Could you please suggest some online resources or textbooks with which I could study tire load sensitivity, elastic/inelastic weight transfer, etc?

Is "Race Car Vehicle Dynamics" by Milliken & Milliken appropriate, or perhaps some of Carroll Smith's texts?

Also, I would greatly appreciate it if someone could state the "many reasons" that lower unsprung mass is beneficial.

- Regards, Kronos1.

 

[thirty35five]

The books you listed are great references. The Carroll Smith books (Tune to Win, Engineer to Win, etc.) are very easy to read and cover the basics in a qualitative way non-engineers can understand. The Milliken book lies on the other end of the spectrum as it is a much more thorough and quantitative treatment of vehicle dynamics. Don't forget the Internet.

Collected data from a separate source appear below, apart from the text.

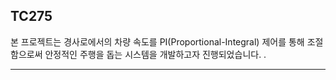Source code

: ## TC275
본 프로젝트는 경사로에서의 차량 속도를 PI(Proportional-Integral) 제어를 통해 조절함으로써 안정적인 주행을 돕는 시스템을 개발하고자 진행되었습니다.
.
<hr>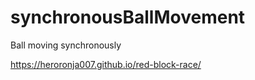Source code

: # synchronousBallMovement
Ball moving synchronously

 https://heroronja007.github.io/red-block-race/
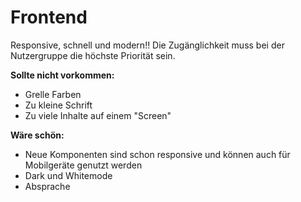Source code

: # Frontend 

Responsive, schnell und modern!! Die Zugänglichkeit muss bei der Nutzergruppe die höchste Priorität sein. 

**Sollte nicht vorkommen:**
* Grelle Farben 
* Zu kleine Schrift
* Zu viele Inhalte auf einem "Screen"

**Wäre schön:**
* Neue Komponenten sind schon responsive und können auch für Mobilgeräte genutzt werden
* Dark und Whitemode
* Absprache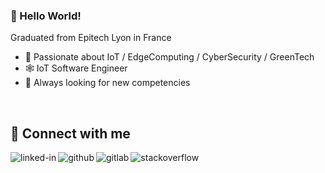 ### 👋 Hello World!

Graduated from Epitech Lyon in France
- 🤖 Passionate about IoT / EdgeComputing / CyberSecurity / GreenTech
- 🕸 IoT Software Engineer
- 🌱 Always looking for new competencies 

<br clear="left">

## 🔗 Connect with me

[<img align="left" alt="linked-in" src="https://img.shields.io/badge/LinkedIn-0077B5?style=for-the-badge&logo=linkedin&logoColor=white" />](https://www.linkedin.com/in/theo-mazars)

[<img align="left" alt="github" src="https://img.shields.io/badge/GitHub-100000?style=for-the-badge&logo=github&logoColor=white" />](https://github.com/theo-mazars)

[<img align="left" alt="gitlab" src="https://img.shields.io/badge/GitLab-330F63?style=for-the-badge&logo=gitlab&logoColor=white" />](https://gitlab.com/theo-mazars)

[<img align="left" alt="stackoverflow" src="https://img.shields.io/badge/Stack_Overflow-FE7A16?style=for-the-badge&logo=stack-overflow&logoColor=white" />](https://stackoverflow.com/users/10962313/th%c3%a9o?tab=profile)
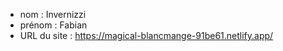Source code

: - nom : Invernizzi
- prénom : Fabian
- URL du site : https://magical-blancmange-91be61.netlify.app/
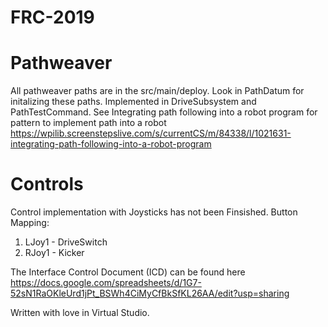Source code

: # FRC-2019


# Pathweaver
All pathweaver paths are in the src/main/deploy.
Look in PathDatum for initalizing these paths.
Implemented in DriveSubsystem and PathTestCommand.
See Integrating path following into a robot program for pattern to implement path into a robot
https://wpilib.screenstepslive.com/s/currentCS/m/84338/l/1021631-integrating-path-following-into-a-robot-program

# Controls
Control implementation with Joysticks has not been Finsished.
Button Mapping:
1. LJoy1 - DriveSwitch
2. RJoy1 - Kicker

The Interface Control Document (ICD) can be found here
https://docs.google.com/spreadsheets/d/1G7-52sN1RaOKleUrd1jPt_BSWh4CiMyCfBkSfKL26AA/edit?usp=sharing

Written with love in Virtual Studio.
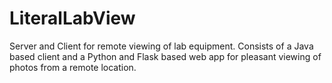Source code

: LiteralLabView
==============

Server and Client for remote viewing of lab equipment. Consists of a Java based client and a Python and Flask based web app for pleasant viewing of photos from a remote location.
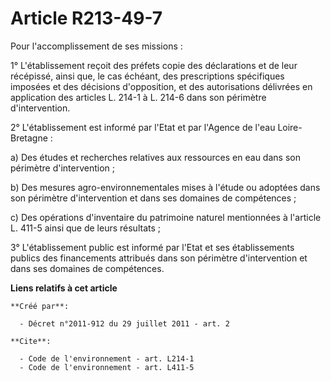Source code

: # Article R213-49-7

Pour l'accomplissement de ses missions :

1° L'établissement reçoit des préfets copie des déclarations et de leur récépissé, ainsi que, le cas échéant, des
prescriptions spécifiques imposées et des décisions d'opposition, et des autorisations délivrées en application des articles
L. 214-1 à L. 214-6 dans son périmètre d'intervention.

2° L'établissement est informé par l'Etat et par l'Agence de l'eau Loire-Bretagne :

a) Des études et recherches relatives aux ressources en eau dans son périmètre d'intervention ;

b) Des mesures agro-environnementales mises à l'étude ou adoptées dans son périmètre d'intervention et dans ses domaines de
compétences ;

c) Des opérations d'inventaire du patrimoine naturel mentionnées à l'article L. 411-5 ainsi que de leurs résultats ;

3° L'établissement public est informé par l'Etat et ses établissements publics des financements attribués dans son périmètre
d'intervention et dans ses domaines de compétences.

**Liens relatifs à cet article**

	**Créé par**:

	  - Décret n°2011-912 du 29 juillet 2011 - art. 2

	**Cite**:

	  - Code de l'environnement - art. L214-1
	  - Code de l'environnement - art. L411-5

A few reasons... Lowering unsprung mass can reduce tire load variation. Lowering it also shifts the distribution between elastic WT (which can be manipulated with your spring/damper system) and inelastic WT (which is a function of unsprung mass, among other things). Controlling, adjusting, tuning your elastic WT is easier to do than controlling your inelastic WT - of which would you rather have more?

Obviously, lowering mass ANYWHERE on your car is a good thing, provided the weight savings doesn't have a significantly negative effect on other parameters (camber compliance being a specific example). If it does have a significant effect, how do you analytically determine the best compromise?

A disclaimer - I am by no means an expert on the subject. Just my $0.02.